Auf ihn vergißt die Festtagsmaschinerie, wie auch das Musikleben das Schaffen des 1860 in Windischgraz geborenen Komponisten stiefmütterlich behandelt. Wolf, das lernt man als Konzertbesucher, ist zu den wichtigsten Liedmeistern nach Schubert zu zählen. Doch bis heute lautet ein ungeschriebenes Gesetz, daß nur die berühmtesten Sänger es wagen können, einen reinen Wolf-Liederabend zu programmieren. Wer kein Fischer-Dieskau ist, fürchtet sich, vor halbleeren Sälen zu singen.

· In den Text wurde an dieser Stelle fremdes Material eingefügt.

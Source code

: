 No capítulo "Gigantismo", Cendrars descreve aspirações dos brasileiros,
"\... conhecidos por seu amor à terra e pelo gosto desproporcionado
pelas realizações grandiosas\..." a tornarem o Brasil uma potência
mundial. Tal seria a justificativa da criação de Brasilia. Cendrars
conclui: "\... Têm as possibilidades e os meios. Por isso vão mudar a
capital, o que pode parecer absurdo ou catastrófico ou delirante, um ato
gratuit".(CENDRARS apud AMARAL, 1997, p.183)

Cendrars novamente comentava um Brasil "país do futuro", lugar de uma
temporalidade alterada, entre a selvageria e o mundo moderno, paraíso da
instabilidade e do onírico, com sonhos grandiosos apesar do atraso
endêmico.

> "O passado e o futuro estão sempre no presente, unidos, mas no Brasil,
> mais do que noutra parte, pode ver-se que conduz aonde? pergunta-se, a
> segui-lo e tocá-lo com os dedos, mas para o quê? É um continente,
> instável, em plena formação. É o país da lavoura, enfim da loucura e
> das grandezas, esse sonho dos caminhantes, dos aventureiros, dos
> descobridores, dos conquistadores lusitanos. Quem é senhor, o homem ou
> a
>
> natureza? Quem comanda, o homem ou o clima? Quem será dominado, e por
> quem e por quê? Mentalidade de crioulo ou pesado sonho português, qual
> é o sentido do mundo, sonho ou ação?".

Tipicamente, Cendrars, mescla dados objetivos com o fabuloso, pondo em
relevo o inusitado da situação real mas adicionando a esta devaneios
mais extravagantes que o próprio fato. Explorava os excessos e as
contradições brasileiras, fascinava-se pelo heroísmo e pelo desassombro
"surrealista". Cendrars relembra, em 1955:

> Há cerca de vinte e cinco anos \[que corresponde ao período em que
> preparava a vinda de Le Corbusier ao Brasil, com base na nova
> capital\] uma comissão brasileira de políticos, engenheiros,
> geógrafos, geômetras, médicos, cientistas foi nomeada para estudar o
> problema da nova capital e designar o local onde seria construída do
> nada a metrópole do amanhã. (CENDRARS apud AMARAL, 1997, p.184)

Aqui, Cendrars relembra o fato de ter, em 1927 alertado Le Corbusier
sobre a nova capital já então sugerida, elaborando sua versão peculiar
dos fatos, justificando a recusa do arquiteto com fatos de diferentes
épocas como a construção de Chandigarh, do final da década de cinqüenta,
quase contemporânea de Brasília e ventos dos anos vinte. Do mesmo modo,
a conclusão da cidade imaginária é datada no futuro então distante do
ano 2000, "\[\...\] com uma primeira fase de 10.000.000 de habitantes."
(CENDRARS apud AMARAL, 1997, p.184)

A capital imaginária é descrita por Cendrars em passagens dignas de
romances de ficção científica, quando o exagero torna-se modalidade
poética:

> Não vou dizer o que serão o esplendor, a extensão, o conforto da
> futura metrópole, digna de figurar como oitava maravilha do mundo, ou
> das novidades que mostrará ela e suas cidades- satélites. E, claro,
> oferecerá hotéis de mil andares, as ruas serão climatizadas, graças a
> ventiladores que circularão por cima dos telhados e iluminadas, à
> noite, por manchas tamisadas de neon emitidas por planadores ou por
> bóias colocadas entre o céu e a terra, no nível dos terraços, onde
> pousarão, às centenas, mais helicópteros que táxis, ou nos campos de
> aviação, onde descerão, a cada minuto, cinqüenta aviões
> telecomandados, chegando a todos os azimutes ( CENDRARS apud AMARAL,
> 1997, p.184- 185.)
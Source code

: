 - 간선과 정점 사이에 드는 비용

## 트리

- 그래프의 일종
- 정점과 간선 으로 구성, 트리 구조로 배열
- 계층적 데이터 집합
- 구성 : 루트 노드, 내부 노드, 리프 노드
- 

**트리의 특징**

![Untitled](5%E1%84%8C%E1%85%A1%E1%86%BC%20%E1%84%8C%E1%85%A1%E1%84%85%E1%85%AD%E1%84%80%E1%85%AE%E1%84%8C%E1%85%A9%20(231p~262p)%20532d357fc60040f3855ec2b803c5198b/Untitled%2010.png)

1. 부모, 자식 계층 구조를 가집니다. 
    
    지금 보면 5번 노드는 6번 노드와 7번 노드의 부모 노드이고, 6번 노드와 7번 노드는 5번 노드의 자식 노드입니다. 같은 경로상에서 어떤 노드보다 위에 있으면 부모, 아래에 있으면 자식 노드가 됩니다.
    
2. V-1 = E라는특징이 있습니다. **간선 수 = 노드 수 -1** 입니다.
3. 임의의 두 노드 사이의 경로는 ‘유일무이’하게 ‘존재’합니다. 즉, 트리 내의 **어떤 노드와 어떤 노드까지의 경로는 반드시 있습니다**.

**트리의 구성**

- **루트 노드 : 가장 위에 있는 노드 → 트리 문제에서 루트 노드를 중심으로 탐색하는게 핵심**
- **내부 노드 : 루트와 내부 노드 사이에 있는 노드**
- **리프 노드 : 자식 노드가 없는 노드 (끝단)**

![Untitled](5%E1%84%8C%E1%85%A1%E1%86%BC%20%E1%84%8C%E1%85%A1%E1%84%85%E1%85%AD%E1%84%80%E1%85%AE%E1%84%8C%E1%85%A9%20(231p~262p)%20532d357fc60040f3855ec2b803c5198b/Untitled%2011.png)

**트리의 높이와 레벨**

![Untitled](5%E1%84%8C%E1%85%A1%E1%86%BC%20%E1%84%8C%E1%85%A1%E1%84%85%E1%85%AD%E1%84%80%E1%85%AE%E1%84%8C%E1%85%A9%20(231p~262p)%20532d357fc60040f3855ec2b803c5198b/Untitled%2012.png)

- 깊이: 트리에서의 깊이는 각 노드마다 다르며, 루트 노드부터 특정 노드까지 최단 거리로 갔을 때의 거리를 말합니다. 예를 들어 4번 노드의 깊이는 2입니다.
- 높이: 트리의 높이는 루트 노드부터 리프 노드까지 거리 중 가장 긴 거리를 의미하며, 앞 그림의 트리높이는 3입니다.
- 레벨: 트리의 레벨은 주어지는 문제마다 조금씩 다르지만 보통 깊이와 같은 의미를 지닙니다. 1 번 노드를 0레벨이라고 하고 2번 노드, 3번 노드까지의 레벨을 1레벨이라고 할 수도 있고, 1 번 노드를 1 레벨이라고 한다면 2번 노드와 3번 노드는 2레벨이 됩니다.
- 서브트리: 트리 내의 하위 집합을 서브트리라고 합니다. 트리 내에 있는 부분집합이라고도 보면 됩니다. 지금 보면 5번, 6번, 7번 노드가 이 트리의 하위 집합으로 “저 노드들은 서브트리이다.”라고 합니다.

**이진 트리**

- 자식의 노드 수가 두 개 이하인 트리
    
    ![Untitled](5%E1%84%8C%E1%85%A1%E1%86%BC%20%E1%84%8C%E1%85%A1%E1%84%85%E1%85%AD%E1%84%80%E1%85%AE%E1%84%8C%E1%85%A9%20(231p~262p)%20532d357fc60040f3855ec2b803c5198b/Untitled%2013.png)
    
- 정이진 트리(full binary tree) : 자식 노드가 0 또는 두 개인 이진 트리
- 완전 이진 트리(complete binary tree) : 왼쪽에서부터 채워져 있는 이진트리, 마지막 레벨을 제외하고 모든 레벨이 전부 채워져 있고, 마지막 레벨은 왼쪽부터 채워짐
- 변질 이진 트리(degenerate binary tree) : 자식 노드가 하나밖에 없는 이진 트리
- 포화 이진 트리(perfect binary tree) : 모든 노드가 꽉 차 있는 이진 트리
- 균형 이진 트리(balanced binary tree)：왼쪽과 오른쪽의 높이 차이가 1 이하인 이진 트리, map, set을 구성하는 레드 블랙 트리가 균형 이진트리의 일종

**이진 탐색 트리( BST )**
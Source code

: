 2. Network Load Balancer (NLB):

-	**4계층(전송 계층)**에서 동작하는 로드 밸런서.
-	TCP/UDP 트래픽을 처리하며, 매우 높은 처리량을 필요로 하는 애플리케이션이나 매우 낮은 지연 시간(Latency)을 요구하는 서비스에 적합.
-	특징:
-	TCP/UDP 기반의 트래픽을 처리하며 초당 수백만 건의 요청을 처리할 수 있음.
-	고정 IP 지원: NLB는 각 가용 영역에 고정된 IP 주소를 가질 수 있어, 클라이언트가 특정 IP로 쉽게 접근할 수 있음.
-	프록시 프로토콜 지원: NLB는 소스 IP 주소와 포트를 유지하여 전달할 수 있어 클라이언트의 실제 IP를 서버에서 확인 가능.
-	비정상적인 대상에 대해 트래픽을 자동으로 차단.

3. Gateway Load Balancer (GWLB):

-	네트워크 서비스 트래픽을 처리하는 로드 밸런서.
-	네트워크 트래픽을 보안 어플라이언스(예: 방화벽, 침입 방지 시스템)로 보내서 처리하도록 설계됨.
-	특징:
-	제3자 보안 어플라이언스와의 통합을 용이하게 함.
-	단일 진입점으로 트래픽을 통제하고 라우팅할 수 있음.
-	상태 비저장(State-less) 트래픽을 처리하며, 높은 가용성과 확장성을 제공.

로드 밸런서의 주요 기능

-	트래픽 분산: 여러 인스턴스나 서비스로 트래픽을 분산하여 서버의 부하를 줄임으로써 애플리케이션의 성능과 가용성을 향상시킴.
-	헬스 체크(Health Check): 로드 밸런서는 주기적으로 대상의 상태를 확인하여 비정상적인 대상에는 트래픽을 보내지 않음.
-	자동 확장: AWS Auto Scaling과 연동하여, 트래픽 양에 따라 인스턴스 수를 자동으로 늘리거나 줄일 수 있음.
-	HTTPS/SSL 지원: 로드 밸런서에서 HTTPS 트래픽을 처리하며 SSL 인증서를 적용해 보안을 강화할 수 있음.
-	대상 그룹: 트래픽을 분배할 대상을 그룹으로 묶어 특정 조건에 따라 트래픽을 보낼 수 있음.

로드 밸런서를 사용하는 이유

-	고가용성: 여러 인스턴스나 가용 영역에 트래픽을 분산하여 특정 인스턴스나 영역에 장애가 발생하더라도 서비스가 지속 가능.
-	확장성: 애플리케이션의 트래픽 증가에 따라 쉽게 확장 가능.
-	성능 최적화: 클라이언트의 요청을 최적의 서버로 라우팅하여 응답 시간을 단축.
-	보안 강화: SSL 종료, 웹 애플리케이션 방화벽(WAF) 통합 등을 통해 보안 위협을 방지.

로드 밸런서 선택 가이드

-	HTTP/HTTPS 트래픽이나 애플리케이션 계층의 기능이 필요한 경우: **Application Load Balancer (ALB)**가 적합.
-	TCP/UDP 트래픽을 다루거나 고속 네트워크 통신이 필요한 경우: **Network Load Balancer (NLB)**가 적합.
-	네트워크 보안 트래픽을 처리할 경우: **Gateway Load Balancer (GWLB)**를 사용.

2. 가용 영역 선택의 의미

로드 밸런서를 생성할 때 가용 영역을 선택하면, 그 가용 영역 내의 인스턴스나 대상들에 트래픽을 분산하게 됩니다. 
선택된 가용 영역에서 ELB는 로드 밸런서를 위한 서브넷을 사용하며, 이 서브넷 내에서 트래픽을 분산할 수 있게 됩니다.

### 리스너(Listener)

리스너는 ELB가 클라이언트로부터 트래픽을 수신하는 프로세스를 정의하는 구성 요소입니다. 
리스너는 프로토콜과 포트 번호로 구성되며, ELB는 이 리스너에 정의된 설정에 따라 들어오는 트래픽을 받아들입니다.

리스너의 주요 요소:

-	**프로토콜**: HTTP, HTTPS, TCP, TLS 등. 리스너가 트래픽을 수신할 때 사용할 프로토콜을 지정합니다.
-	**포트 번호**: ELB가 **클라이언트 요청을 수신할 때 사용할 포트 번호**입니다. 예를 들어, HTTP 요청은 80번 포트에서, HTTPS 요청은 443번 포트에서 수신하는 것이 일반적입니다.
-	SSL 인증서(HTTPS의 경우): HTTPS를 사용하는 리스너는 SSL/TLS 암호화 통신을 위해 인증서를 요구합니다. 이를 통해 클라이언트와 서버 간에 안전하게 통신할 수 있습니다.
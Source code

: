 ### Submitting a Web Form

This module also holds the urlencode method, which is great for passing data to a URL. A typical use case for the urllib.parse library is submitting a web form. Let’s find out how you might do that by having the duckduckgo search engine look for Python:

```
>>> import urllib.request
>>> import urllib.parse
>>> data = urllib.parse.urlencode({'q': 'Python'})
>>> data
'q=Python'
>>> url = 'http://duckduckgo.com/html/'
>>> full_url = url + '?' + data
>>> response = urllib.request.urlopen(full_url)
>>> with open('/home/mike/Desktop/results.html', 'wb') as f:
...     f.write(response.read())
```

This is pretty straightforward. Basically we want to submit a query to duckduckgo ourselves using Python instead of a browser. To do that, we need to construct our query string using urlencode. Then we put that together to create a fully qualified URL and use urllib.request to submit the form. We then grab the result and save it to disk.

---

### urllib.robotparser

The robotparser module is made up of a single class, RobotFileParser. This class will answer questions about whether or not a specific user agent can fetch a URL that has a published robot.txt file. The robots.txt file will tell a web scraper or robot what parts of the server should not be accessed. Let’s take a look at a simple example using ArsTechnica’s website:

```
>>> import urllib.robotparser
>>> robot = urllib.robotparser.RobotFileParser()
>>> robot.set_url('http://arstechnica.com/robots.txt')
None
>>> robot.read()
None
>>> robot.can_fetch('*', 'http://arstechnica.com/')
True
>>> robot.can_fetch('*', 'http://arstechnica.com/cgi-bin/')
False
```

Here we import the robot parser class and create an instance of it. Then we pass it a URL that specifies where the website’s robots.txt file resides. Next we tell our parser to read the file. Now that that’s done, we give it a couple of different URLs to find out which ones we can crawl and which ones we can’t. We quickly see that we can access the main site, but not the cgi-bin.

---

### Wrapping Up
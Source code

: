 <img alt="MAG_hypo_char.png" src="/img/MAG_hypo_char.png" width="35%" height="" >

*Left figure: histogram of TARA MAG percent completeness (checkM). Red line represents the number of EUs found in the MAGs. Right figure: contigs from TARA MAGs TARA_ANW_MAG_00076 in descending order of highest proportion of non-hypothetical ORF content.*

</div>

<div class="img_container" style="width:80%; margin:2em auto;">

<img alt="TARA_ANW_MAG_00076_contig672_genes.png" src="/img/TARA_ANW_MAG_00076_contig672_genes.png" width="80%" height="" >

Populär ist die Musik Wolfs also nicht geworden. Zu hoch legt der Meister der geschliffenen musikalischen Pointe die Latte - für die Sänger, die gefordert sind, ihre Stimme nicht nur technisch perfekt zu beherrschen, sondern auch noch mit tausendfältigen Ausdrucksnuancen zu reicher, beredter Entfaltung zu bringen; für die Pianisten, denen die Klavierparts der Wolf'schen Gesänge härteste Nüsse zu knacken aufgeben und die dennoch bescheiden im Dienste der gemeinsamen Sache stehen sollen, die da ist: dem Dichterwort vermittels der Musik zu reinstem Ausdruck zu verhelfen.
Und schließlich fordert Wolf die Hörer, die dem kleinteiligen, raffiniert differenzierten und niemals einem belkantesken Hedonismus nachgebenden Kompositionsstil folgen sollen - eine Herausforderung, bei deren Bewältigung sich emotionelle und intellektuelle Zuwendung stets die Waage halten müssen, will man dem Anspruch des Komponisten genügen. Was wiederum nötig ist, will man wirklichen Genuss ernten.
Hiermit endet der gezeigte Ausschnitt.